What you will do:
From the records that follow, copy every line in which "Configure" appears.

Given data:
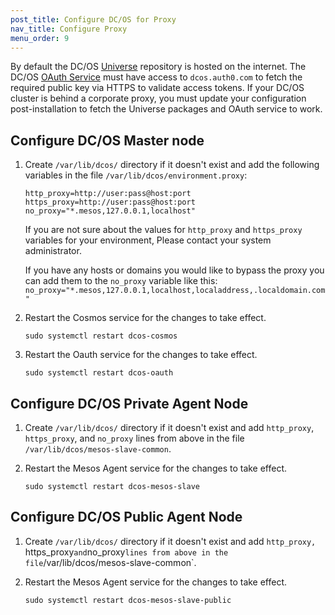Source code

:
 ```yaml
---
post_title: Configure DC/OS for Proxy
nav_title: Configure Proxy
menu_order: 9
---
```


By default the DC/OS [Universe](https://github.com/mesosphere/universe) repository is hosted on the internet. The DC/OS [OAuth Service](https://github.com/dcos/dcos-oauth) must have access to `dcos.auth0.com` to fetch the required public key via HTTPS to validate access tokens. If your DC/OS cluster is behind a corporate proxy, you must update your configuration post-installation to fetch the Universe packages and OAuth service to work. 

## Configure DC/OS Master node

1.  Create `/var/lib/dcos/` directory if it doesn't exist and add the following variables in the file `/var/lib/dcos/environment.proxy`:

    ```
    http_proxy=http://user:pass@host:port
    https_proxy=http://user:pass@host:port
    no_proxy="*.mesos,127.0.0.1,localhost"
    ```
    
    If you are not sure about the values for `http_proxy` and `https_proxy` variables for your environment, Please contact your system administrator.
    
    If you have any hosts or domains you would like to bypass the proxy you can add them to the `no_proxy` variable like this: `no_proxy="*.mesos,127.0.0.1,localhost,localaddress,.localdomain.com"`
    
1.  Restart the Cosmos service for the changes to take effect.

    ```
    sudo systemctl restart dcos-cosmos
    ```

1.  Restart the Oauth service for the changes to take effect.

    ```
    sudo systemctl restart dcos-oauth
    ```

## Configure DC/OS Private Agent Node

1.  Create `/var/lib/dcos/` directory if it doesn't exist and add `http_proxy`, `https_proxy`, and `no_proxy` lines from above in the file `/var/lib/dcos/mesos-slave-common`.


1.  Restart the Mesos Agent service for the changes to take effect.

    ```
    sudo systemctl restart dcos-mesos-slave
    ```

## Configure DC/OS Public Agent Node

1.  Create `/var/lib/dcos/` directory if it doesn't exist and add `http_proxy, `https_proxy` and `no_proxy` lines from above in the file `/var/lib/dcos/mesos-slave-common`.


1.  Restart the Mesos Agent service for the changes to take effect.

    ```
    sudo systemctl restart dcos-mesos-slave-public
    ```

Your response:
post_title: Configure DC/OS for Proxy
nav_title: Configure Proxy
## Configure DC/OS Master node
## Configure DC/OS Private Agent Node
## Configure DC/OS Public Agent Node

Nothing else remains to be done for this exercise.